Das Paris-Abkommen setzt auf eine einzulösende Ambitionsperspektive, die deutlich unterhalb von zwei Grad liegt. Die Ausgestaltung der vereinbarten Ziele muss demnach unmittelbar und umfassend geschehen, um nicht gleich das wiedergewonnene Vertrauen erneut zu verspielen. Bereits 2018 sollen erstmals die erreichten Ergebnisse überprüft werden. Die INDCs werden hierbei zu einem zentralen Scharnier zwischen Pariser Ambitionen und nationalen Prioritäten.
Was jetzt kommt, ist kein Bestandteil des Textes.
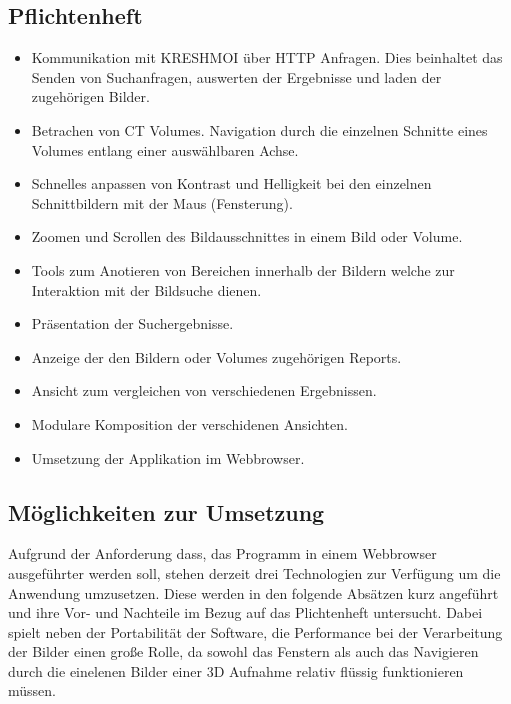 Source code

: \subsection{Pflichtenheft}
\label{sec:Pflichtenheft}
\begin{itemize}
	\item Kommunikation mit KRESHMOI über HTTP Anfragen. Dies beinhaltet das Senden von Suchanfragen, auswerten der Ergebnisse und laden der zugehörigen Bilder.
	\item Betrachen von CT Volumes. Navigation durch die einzelnen Schnitte eines Volumes entlang einer auswählbaren Achse.
	\item Schnelles anpassen von Kontrast und Helligkeit bei den einzelnen Schnittbildern mit der Maus (Fensterung).
	\item Zoomen und Scrollen des Bildausschnittes in einem Bild oder Volume.
	\item Tools zum Anotieren von Bereichen innerhalb der Bildern welche zur Interaktion mit der Bildsuche dienen.
	\item Präsentation der Suchergebnisse.
	\item Anzeige der den Bildern oder Volumes zugehörigen Reports.
	\item Ansicht zum vergleichen von verschiedenen Ergebnissen.
	\item Modulare Komposition der verschidenen Ansichten.
	\item Umsetzung der Applikation im Webbrowser.
\end{itemize}

\subsection{Möglichkeiten zur Umsetzung}
\label{sec:Möglichkeiten zur Umsetzung}
Aufgrund der Anforderung dass, das Programm in einem Webbrowser ausgeführter werden soll, stehen derzeit drei Technologien zur Verfügung um die Anwendung umzusetzen.
Diese werden in den folgende Absätzen kurz angeführt und ihre Vor- und Nachteile im Bezug auf das Plichtenheft untersucht.
Dabei spielt neben der Portabilität der Software, 
die Performance bei der Verarbeitung der Bilder einen große Rolle, da sowohl das Fenstern als auch das Navigieren durch die einelenen Bilder einer 3D Aufnahme relativ flüssig funktionieren müssen.

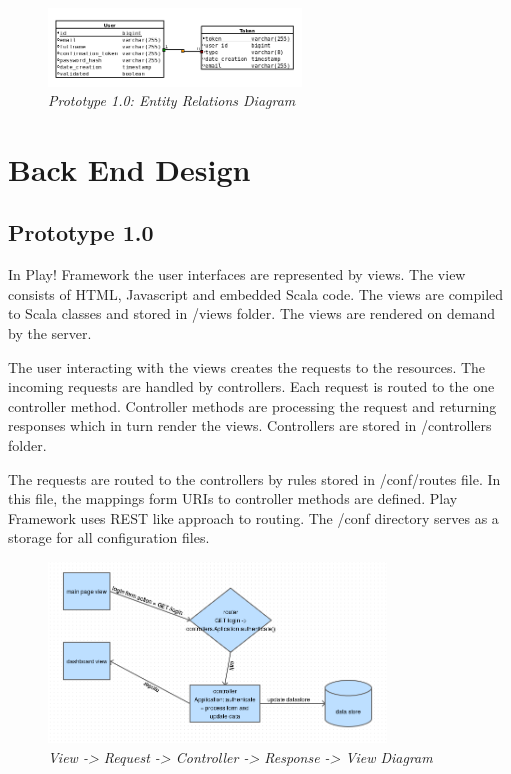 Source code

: \documentclass[12pt,twoside,a4paper]{report}
\begin{document}
\begin{figure}[!ht]
	\centering
		\includegraphics[width=0.6\textwidth, totalheight=4.5cm]
		{entity_relations_diagram1}
	\caption{\textit{Prototype 1.0: Entity Relations Diagram}}
	\label{f3.8.1}
\end{figure}

\section{Back End Design}\label{3.9}
\subsection{Prototype 1.0}\label{3.9.1}
In Play! Framework the user interfaces are represented by views. The view consists of HTML, Javascript and embedded Scala\cite{30} code. The views are compiled to Scala classes and stored in /views folder. The views are rendered on demand by the server.

The user interacting with the views creates the requests to the resources. The incoming requests are handled by controllers. Each request is routed to the one controller method. Controller methods are processing the request and returning responses which in turn render the views. Controllers are stored in /controllers folder.

The requests are routed to the controllers by rules stored in /conf/routes file. In this file, the mappings form URIs to controller methods are defined. Play Framework uses REST like approach to routing. The /conf directory serves as a storage for all configuration files.

\begin{figure}[!ht]
	\centering
		\includegraphics[width=0.8\textwidth, totalheight=7cm]
		{play_flowchart}
	\caption{\textit{View -> Request -> Controller -> Response -> View Diagram}}
	\label{f3.9.2}
\end{figure}
\end{document}
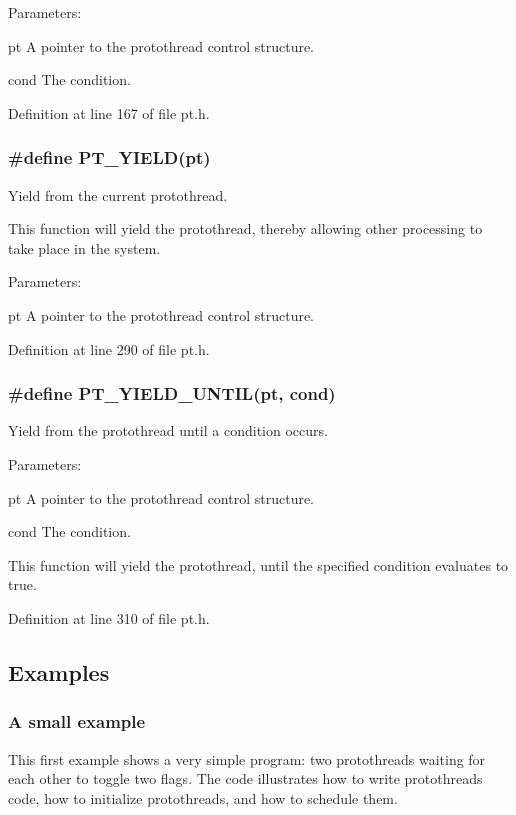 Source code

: \documentclass[12pt]{article}
\begin{document}
\begin{CJK}{UTF8}{bsmi}
Parameters:

pt A pointer to the protothread control structure.

cond The condition.

Definition at line 167 of file pt.h.

\subsubsection{\#define PT\_YIELD(pt)}

Yield from the current protothread.

This function will yield the protothread, thereby allowing other processing to take place in the system.

Parameters:

pt A pointer to the protothread control structure.

Definition at line 290 of file pt.h.

\subsubsection{\#define PT\_YIELD\_UNTIL(pt, cond)}

Yield from the protothread until a condition occurs.

Parameters:

pt A pointer to the protothread control structure.

cond The condition.

This function will yield the protothread, until the specified condition evaluates to true.

Definition at line 310 of file pt.h.

\subsection{Examples}

\subsubsection{A small example}

This first example shows a very simple program: two protothreads waiting for each other to toggle two flags. The code illustrates how to write protothreads code, how to initialize protothreads, and how to schedule them.



\end{CJK}
\end{document}
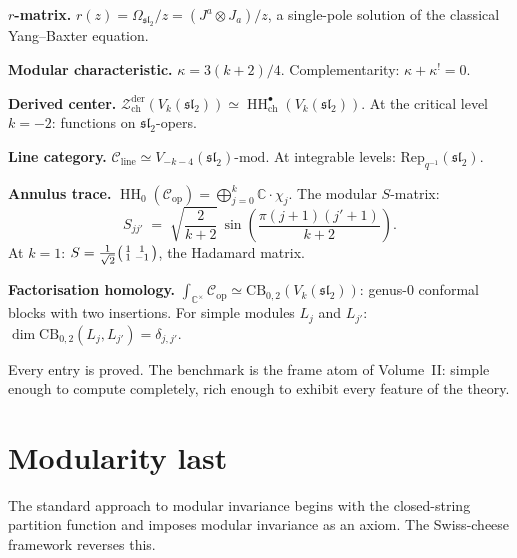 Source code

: \documentclass[11pt]{article}
\newcommand{\cC}{\mathcal{C}}
\newcommand{\cZ}{\mathcal{Z}}
\newcommand{\fsl}{\mathfrak{sl}}
\newcommand{\C}{\mathbb{C}}
\newcommand{\HH}{\operatorname{HH}}
\newcommand{\Zder}{\cZ^{\mathrm{der}}_{\mathrm{ch}}}
\begin{document}
\medskip

\noindent
\textbf{$r$-matrix.}
$r(z) = \Omega_{\fsl_2}/z = (J^a \otimes J_a)/z$, a single-pole
solution of the classical Yang--Baxter equation.

\medskip

\noindent
\textbf{Modular characteristic.}
$\kappa = 3(k+2)/4$.  Complementarity: $\kappa + \kappa^! = 0$.

\medskip

\noindent
\textbf{Derived center.}
$\Zder(V_k(\fsl_2)) \simeq \HH^\bullet_{\mathrm{ch}}(V_k(\fsl_2))$.
At the critical level $k = -2$: functions on $\fsl_2$-opers.

\medskip

\noindent
\textbf{Line category.}
$\cC_{\mathrm{line}} \simeq V_{-k-4}(\fsl_2)\text{-mod}$.
At integrable levels: $\mathrm{Rep}_{q^{-1}}(\fsl_2)$.

\medskip

\noindent
\textbf{Annulus trace.}
$\HH_0(\cC_{\mathrm{op}}) = \bigoplus_{j=0}^k \C \cdot \chi_j$.
The modular $S$-matrix:
\[
S_{jj'} \;=\; \sqrt{\frac{2}{k+2}}\,
\sin\!\left(\frac{\pi(j+1)(j'+1)}{k+2}\right).
\]
At $k = 1$: $S = \frac{1}{\sqrt{2}}
\begin{psmallmatrix} 1 & 1 \\ 1 & -1 \end{psmallmatrix}$,
the Hadamard matrix.

\medskip

\noindent
\textbf{Factorisation homology.}
$\int_{\C^\times}\!\cC_{\mathrm{op}}
\simeq \mathrm{CB}_{0,2}(V_k(\fsl_2))$:
genus-$0$ conformal blocks with two insertions.  For simple
modules $L_j$ and $L_{j'}$:
$\dim \mathrm{CB}_{0,2}(L_j, L_{j'}) = \delta_{j,j'}$.

\medskip

Every entry is proved.  The benchmark is the frame atom of
Volume~II: simple enough to compute completely, rich enough to
exhibit every feature of the theory.


\section{Modularity last}
\label{sec:modularity-last}

The standard approach to modular invariance begins with the
closed-string partition function and imposes modular invariance
as an axiom.  The Swiss-cheese framework reverses this.
\end{document}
Wenn es nun darum geht, die nationalen Beiträge aller Länder umzusetzen, gilt es eines zu beachten: In den INDCs haben die meisten Staaten im Grunde die Aktivitäten ausgewiesen, deren Umsetzung sie als möglich ansehen. Die Analysen vor Paris haben jedoch deutlich gemacht, dass dies in keiner Weise ausreicht, um das Ambitionsniveau von unter zwei Grad (von eineinhalb Grad ganz zu schweigen) zu erfüllen. Das bedeutet auch, dass es als nächster Schritt von erheblicher Bedeutung ist, nicht nur zu schauen, wie die in den INDCs ausgewiesenen Aktivitäten wirksam umgesetzt werden können, sondern auch zu analysieren, was mit den treibhausgasrelevanten Bereichen ist, über die sich die INDCs bislang ausschweigen.
Mit dem Paris-Abkommen hat die internationale Klimapolitik die Lehren aus Kopenhagen gezogen und endgültig die Komfortzone verlassen.